▶ Extracted records:

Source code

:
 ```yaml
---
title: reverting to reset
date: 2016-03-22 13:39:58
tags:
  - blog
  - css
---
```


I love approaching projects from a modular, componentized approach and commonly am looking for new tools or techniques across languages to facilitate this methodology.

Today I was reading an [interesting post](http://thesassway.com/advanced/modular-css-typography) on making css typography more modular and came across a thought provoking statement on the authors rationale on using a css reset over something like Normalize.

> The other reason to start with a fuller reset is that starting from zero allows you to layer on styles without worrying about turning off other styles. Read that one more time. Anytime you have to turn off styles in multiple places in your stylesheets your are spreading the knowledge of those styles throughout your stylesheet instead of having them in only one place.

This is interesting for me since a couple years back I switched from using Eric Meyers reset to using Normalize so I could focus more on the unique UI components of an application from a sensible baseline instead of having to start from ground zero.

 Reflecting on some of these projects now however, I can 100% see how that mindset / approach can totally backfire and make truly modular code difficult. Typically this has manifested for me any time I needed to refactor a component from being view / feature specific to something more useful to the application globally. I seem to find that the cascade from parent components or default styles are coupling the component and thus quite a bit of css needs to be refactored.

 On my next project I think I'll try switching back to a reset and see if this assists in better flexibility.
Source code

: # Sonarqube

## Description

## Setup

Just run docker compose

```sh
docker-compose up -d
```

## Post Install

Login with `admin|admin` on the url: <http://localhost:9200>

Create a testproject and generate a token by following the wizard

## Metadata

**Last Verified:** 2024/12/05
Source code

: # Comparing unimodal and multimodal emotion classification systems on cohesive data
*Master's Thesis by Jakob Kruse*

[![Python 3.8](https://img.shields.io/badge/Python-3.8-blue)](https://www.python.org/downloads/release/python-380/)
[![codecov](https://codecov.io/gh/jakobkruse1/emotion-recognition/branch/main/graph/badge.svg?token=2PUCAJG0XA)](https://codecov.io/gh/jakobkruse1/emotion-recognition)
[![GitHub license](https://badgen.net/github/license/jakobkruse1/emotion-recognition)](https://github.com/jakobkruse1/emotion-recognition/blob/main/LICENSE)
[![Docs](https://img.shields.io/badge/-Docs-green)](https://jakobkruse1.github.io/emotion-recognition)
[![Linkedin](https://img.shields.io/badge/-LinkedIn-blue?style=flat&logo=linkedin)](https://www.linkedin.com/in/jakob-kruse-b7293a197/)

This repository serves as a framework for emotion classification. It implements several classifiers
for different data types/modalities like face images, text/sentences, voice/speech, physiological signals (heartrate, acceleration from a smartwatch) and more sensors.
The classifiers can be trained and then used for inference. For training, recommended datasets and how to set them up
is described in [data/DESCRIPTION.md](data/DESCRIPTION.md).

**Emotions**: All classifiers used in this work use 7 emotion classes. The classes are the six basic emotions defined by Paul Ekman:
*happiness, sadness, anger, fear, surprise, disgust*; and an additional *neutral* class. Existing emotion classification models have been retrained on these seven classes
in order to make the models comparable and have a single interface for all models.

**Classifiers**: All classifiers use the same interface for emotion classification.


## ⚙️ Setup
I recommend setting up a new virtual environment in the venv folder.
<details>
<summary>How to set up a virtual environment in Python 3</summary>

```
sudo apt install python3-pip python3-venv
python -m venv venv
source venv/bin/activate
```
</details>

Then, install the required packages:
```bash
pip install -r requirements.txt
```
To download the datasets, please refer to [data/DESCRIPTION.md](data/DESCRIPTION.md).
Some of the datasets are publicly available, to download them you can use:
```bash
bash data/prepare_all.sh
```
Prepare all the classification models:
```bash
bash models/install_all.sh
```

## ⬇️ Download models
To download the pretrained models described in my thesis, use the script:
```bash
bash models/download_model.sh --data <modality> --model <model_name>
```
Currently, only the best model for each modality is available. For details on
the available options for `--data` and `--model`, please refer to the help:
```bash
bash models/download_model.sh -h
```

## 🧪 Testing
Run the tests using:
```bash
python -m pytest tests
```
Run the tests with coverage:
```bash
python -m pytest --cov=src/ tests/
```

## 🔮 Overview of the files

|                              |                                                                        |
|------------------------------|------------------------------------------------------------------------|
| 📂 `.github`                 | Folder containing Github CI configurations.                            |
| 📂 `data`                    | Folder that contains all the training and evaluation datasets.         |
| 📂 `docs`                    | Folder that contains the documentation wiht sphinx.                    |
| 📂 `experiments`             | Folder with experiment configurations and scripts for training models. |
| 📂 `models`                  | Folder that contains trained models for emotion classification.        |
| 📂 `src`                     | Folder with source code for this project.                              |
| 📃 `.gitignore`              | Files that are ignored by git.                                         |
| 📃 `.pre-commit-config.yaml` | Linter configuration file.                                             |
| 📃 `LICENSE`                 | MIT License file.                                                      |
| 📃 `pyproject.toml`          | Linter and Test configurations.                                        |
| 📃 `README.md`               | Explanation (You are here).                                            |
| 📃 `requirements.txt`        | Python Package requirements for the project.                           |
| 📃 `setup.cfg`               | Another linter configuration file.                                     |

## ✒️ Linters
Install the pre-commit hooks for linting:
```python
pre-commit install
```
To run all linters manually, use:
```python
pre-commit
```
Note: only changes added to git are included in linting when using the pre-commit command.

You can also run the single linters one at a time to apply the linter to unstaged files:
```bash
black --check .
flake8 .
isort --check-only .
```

▶ Task to carry out:
Where a line in the records above includes the string "something", show it.

▶ Finished task:
Today I was reading an [interesting post](http://thesassway.com/advanced/modular-css-typography) on making css typography more modular and came across a thought provoking statement on the authors rationale on using a css reset over something like Normalize.
 Reflecting on some of these projects now however, I can 100% see how that mindset / approach can totally backfire and make truly modular code difficult. Typically this has manifested for me any time I needed to refactor a component from being view / feature specific to something more useful to the application globally. I seem to find that the cascade from parent components or default styles are coupling the component and thus quite a bit of css needs to be refactored.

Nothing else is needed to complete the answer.